Chiede se questa era la fine del racconto di Tsugumo. Questi risponde che pensa di sì.
Ma lo ferma ancora, con un cenno imperioso, quando Saito sta per segnalare che si può continuare con la cerimonia.
Ha un'ultima cosa da dire.
Saito ha di fronte a se un avversario non superabile, che sa esporre le sue ragioni e difenderle, e sa renderle micidiali come il tagliente di una spada. Perché di tanti testimoni presenti nessuno ha avuto l'istinto di chiedere a Chijiiwa cosa lo spingeva a quell'estremo gesto? Perché nessuno ha nemmeno tentato di capire?

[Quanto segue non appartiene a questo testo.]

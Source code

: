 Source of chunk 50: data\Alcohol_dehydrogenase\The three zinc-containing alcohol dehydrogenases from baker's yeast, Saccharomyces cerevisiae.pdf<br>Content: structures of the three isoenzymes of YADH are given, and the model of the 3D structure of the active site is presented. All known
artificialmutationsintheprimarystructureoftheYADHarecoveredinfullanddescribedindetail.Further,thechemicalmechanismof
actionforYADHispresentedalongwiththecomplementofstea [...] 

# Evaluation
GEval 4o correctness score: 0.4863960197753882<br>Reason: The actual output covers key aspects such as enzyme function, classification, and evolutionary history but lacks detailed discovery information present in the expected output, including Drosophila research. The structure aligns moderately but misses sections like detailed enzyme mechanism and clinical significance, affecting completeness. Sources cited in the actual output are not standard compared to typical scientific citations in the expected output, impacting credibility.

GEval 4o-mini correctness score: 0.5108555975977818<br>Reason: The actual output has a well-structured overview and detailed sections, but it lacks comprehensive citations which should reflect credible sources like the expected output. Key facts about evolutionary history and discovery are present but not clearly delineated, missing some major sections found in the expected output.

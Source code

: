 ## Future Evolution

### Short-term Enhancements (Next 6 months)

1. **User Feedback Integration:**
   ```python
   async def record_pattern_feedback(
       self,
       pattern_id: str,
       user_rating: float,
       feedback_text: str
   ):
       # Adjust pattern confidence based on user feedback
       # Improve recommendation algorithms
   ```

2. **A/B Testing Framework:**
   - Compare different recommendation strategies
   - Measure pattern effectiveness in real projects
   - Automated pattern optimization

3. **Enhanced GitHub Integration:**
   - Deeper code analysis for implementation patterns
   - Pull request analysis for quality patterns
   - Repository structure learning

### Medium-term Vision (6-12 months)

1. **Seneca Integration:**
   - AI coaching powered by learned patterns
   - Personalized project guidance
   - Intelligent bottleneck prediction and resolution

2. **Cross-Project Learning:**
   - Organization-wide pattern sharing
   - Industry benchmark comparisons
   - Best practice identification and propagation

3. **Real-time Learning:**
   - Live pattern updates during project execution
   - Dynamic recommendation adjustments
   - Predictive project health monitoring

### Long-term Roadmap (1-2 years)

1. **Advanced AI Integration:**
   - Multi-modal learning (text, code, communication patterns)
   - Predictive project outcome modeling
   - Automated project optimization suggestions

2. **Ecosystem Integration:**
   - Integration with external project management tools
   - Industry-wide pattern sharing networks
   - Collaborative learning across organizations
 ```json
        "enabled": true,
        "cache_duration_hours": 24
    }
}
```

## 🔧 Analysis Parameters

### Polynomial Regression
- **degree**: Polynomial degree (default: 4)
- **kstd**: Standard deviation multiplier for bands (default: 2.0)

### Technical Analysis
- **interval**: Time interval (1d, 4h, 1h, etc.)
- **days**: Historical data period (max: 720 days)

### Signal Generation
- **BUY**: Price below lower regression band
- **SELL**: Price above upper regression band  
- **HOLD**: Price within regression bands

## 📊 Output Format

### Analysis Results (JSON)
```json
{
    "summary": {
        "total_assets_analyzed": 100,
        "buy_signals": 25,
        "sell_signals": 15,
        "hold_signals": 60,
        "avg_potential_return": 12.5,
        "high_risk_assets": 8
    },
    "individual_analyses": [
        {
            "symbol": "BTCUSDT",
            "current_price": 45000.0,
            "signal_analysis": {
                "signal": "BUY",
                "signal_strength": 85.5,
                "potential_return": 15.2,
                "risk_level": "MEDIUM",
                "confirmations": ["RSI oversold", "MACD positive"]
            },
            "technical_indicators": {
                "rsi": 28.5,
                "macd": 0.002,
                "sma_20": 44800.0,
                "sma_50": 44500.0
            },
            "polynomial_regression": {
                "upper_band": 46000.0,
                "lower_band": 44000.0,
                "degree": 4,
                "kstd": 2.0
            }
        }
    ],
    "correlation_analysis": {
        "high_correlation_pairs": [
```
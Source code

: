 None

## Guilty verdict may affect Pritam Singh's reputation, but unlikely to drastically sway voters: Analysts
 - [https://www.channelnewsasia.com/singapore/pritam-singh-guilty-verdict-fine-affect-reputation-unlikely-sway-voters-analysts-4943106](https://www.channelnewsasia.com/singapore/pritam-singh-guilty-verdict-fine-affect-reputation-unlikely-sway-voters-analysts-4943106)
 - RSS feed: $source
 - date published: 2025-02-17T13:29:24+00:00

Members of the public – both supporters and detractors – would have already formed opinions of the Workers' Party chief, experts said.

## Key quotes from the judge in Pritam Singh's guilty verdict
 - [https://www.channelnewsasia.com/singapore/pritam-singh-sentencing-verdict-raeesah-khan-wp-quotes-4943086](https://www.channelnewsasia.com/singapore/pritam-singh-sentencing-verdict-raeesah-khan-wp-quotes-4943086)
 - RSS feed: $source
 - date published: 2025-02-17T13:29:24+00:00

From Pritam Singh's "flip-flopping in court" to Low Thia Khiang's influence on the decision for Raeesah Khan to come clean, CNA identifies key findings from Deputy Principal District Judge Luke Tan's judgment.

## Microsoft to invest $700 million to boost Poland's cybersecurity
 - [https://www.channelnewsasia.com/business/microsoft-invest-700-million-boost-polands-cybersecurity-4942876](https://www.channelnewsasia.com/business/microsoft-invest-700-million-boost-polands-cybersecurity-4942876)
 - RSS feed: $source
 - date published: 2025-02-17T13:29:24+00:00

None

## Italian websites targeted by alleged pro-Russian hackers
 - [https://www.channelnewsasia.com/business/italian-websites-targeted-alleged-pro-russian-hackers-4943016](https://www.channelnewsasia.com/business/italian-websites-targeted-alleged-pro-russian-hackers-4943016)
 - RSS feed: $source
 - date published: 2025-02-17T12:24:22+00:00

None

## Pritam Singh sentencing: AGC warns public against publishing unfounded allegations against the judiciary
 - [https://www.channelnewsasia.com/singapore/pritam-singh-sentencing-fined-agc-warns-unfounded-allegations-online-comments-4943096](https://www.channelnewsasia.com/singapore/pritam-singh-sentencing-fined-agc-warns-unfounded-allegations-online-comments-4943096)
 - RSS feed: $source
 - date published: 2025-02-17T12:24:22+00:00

Saito difendendo le decisioni degli Iyi risponde che Chijiiwa ha ottenuto quanto era venuto a chiedere, non era possibile conoscere quanto celava invece nell'animo.
Ma invece di accettare serenamente una sorte avversa e probabilmente non prevista, invece di morire con onore da samurai, ha chiesto semplicemente un immotivato e inspiegato rinvio di uno o due giorni, allontandosi così dal percorso richiesto ad un uomo d'arme.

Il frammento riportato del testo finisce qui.